## WORK REQUIRED
From the first line to the last, reproduce the records below exactly, omitting any picture.

## THE INPUT
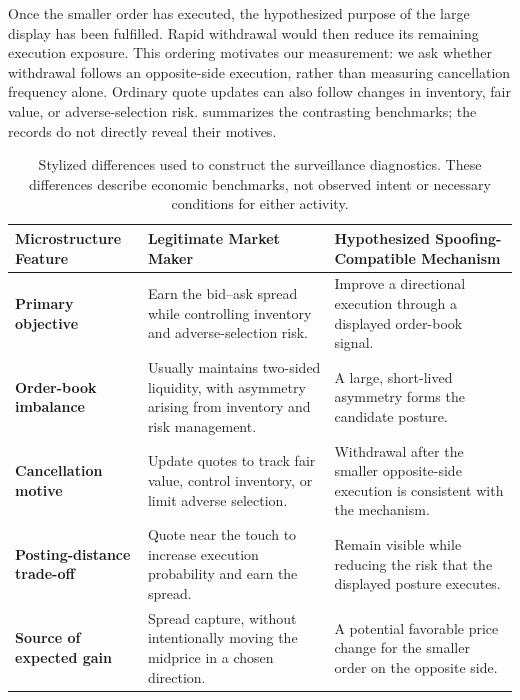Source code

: \documentclass[11pt]{article}
\begin{document}
Once the smaller order has executed, the hypothesized purpose of the large display has been fulfilled. Rapid withdrawal would then reduce its remaining execution exposure. This ordering motivates our measurement: we ask whether withdrawal follows an opposite-side execution, rather than measuring cancellation frequency alone. Ordinary quote updates can also follow changes in inventory, fair value, or adverse-selection risk.  summarizes the contrasting benchmarks; the records do not directly reveal their motives.

\begin{table}[htbp]
\centering
\caption{Stylized differences used to construct the surveillance diagnostics. These differences describe economic
benchmarks, not observed intent or necessary conditions for either activity.}
\label{tab:surveillance-models}
\renewcommand{\arraystretch}{1.4}
\setlength{\tabcolsep}{8pt}

\begin{tabularx}{\textwidth}{
    >{\raggedright\arraybackslash\bfseries}p{}
    >{\raggedright\arraybackslash}X
    >{\raggedright\arraybackslash}X
}
\toprule
\rowcolor{gray!15}
\textbf{Microstructure Feature} & \textbf{Legitimate Market Maker} & \textbf{Hypothesized Spoofing-Compatible Mechanism} \\
\midrule
Primary objective
& Earn the bid--ask spread while controlling inventory and adverse-selection risk.
& Improve a directional execution through a displayed order-book signal. \\

Order-book imbalance
& Usually maintains two-sided liquidity, with asymmetry arising from inventory and risk management.
& A large, short-lived asymmetry forms the candidate posture. \\

Cancellation motive
& Update quotes to track fair value, control inventory, or limit adverse selection.
& Withdrawal after the smaller opposite-side execution is consistent with the mechanism. \\

Posting-distance trade-off
& Quote near the touch to increase execution probability and earn the spread.
& Remain visible while reducing the risk that the displayed posture executes. \\

Source of expected gain
& Spread capture, without intentionally moving the midprice in a chosen direction.
& A potential favorable price change for the smaller order on the opposite side. \\
\bottomrule
\end{tabularx}
\end{table}
\end{document}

## PROBLEM SOLUTION
Source code

: \documentclass[11pt]{article}
\begin{document}
Once the smaller order has executed, the hypothesized purpose of the large display has been fulfilled. Rapid withdrawal would then reduce its remaining execution exposure. This ordering motivates our measurement: we ask whether withdrawal follows an opposite-side execution, rather than measuring cancellation frequency alone. Ordinary quote updates can also follow changes in inventory, fair value, or adverse-selection risk.  summarizes the contrasting benchmarks; the records do not directly reveal their motives.

\begin{table}[htbp]
\centering
\caption{Stylized differences used to construct the surveillance diagnostics. These differences describe economic
benchmarks, not observed intent or necessary conditions for either activity.}
\label{tab:surveillance-models}
\renewcommand{\arraystretch}{1.4}
\setlength{\tabcolsep}{8pt}

\begin{tabularx}{\textwidth}{
    >{\raggedright\arraybackslash\bfseries}p{}
    >{\raggedright\arraybackslash}X
    >{\raggedright\arraybackslash}X
}
\toprule
\rowcolor{gray!15}
\textbf{Microstructure Feature} & \textbf{Legitimate Market Maker} & \textbf{Hypothesized Spoofing-Compatible Mechanism} \\
\midrule
Primary objective
& Earn the bid--ask spread while controlling inventory and adverse-selection risk.
& Improve a directional execution through a displayed order-book signal. \\

Order-book imbalance
& Usually maintains two-sided liquidity, with asymmetry arising from inventory and risk management.
& A large, short-lived asymmetry forms the candidate posture. \\

Cancellation motive
& Update quotes to track fair value, control inventory, or limit adverse selection.
& Withdrawal after the smaller opposite-side execution is consistent with the mechanism. \\

Posting-distance trade-off
& Quote near the touch to increase execution probability and earn the spread.
& Remain visible while reducing the risk that the displayed posture executes. \\

Source of expected gain
& Spread capture, without intentionally moving the midprice in a chosen direction.
& A potential favorable price change for the smaller order on the opposite side. \\
\bottomrule
\end{tabularx}
\end{table}
\end{document}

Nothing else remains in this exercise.